Клинические особенности: Инкубационный период – несколько часов до 8 сут. Различают локальные – кожно-бубонная, бубонная; внешне-диссеминированные – первично-легочная, вторично-легочная и кишечная; генерализованная – первично-септическая, вторично-септическая формы чумы. Региональная лимфоаденопатия, энтероколиты, реактивные артриты, спондилит, лихорадка.

Эпидемиология: Чума — классический природноочаговый зооноз диких животных.

Основные носители в природе — сурки, суслики, в городских условиях — крысы. В передаче возбудителя — блохи животных, способные заражать человека.

Иммунитет: клеточно-гуморальный, ограничен по длительности

Микробиологическая диагностика:

Бактериоскопическое исследование.

Из исследуемого материала готовят мазки, окрашивают по Граму и водным раствором метиленового синего. Бактерии чумы представляют собой грамотрицательные палочки овоидной формы Бактериологическое исследование. Исследуемый материал засевают на чашки с питательным агаром.
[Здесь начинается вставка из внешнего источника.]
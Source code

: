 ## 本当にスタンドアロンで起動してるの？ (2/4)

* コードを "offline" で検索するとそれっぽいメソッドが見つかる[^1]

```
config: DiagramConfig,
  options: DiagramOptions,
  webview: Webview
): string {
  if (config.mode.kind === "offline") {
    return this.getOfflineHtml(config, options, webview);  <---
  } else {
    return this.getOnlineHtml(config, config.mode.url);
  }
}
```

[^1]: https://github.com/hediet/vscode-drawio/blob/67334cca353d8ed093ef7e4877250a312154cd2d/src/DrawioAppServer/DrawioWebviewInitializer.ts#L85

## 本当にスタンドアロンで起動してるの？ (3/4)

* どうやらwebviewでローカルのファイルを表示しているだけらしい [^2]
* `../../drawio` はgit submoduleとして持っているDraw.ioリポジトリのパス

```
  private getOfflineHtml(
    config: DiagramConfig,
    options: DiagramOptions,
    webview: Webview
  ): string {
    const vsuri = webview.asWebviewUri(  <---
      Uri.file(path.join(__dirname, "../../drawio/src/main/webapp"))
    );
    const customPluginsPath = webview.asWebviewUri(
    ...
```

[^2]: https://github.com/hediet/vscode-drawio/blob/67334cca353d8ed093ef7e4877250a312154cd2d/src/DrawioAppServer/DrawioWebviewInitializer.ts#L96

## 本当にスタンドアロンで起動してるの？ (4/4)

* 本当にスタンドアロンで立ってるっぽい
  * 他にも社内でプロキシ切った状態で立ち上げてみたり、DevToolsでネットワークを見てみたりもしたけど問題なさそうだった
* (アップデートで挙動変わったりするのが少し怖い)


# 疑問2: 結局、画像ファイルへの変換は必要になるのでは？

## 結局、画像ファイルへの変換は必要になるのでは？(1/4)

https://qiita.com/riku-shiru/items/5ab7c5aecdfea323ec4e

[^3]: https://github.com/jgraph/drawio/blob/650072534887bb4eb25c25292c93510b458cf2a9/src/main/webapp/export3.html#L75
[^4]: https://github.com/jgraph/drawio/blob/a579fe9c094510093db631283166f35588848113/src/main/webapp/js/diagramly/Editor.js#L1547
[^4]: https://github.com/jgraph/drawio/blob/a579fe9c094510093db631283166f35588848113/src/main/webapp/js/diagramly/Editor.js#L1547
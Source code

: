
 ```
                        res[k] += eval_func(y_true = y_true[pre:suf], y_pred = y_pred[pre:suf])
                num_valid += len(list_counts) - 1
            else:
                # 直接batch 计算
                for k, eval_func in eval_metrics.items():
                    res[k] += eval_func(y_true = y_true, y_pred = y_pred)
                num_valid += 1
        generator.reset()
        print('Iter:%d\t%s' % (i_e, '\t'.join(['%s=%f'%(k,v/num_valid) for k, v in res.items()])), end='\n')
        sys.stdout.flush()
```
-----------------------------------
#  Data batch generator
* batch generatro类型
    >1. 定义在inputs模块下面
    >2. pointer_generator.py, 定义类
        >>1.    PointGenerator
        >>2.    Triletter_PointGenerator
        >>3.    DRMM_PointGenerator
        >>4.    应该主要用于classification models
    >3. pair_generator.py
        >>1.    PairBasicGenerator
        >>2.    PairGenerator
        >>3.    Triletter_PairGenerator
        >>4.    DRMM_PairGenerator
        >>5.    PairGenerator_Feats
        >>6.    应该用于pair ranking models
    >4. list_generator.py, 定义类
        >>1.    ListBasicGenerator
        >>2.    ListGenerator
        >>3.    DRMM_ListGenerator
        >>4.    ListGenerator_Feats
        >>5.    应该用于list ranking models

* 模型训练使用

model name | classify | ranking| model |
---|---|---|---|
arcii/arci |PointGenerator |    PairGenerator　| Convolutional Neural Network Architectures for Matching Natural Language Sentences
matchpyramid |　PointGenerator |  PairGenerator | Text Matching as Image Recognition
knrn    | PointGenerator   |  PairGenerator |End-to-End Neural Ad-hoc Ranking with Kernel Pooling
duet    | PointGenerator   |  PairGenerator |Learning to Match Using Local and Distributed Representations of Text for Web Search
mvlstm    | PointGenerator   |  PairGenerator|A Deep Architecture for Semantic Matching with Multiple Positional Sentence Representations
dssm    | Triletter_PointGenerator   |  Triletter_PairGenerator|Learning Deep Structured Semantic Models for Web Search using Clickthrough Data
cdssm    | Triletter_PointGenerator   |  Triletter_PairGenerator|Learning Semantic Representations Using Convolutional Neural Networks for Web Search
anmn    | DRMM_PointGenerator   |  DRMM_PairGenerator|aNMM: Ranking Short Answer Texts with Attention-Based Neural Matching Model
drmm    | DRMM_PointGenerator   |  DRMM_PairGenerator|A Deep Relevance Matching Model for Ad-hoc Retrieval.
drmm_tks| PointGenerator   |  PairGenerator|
На бульоне бактерии образуют пленку; ферментируют многие сахара до кислоты, индола не образуют, желатин не разжижают.

Биопроба. Проводится для выделения чистой культуры из материала, загрязненного посторонней микрофлорой.

Экспресс-методы лабораторной диагностики:

2.РПГА — для обнаружения антигенов бактерий в материале с помощью стандартной противочумной сыворотки, антитела которой нагружены на эритроциты.

Лечение: антибиотики Профилактика: специфическая профилактика — живая ослабленная чумная вакцина EV.

Чумной бактериофаг – при идентификации Y.pestis.

Чумная сухая вакцина – высушенная живая культура Y.pestis вакцинного штамма EV, используется для профилактики чумы.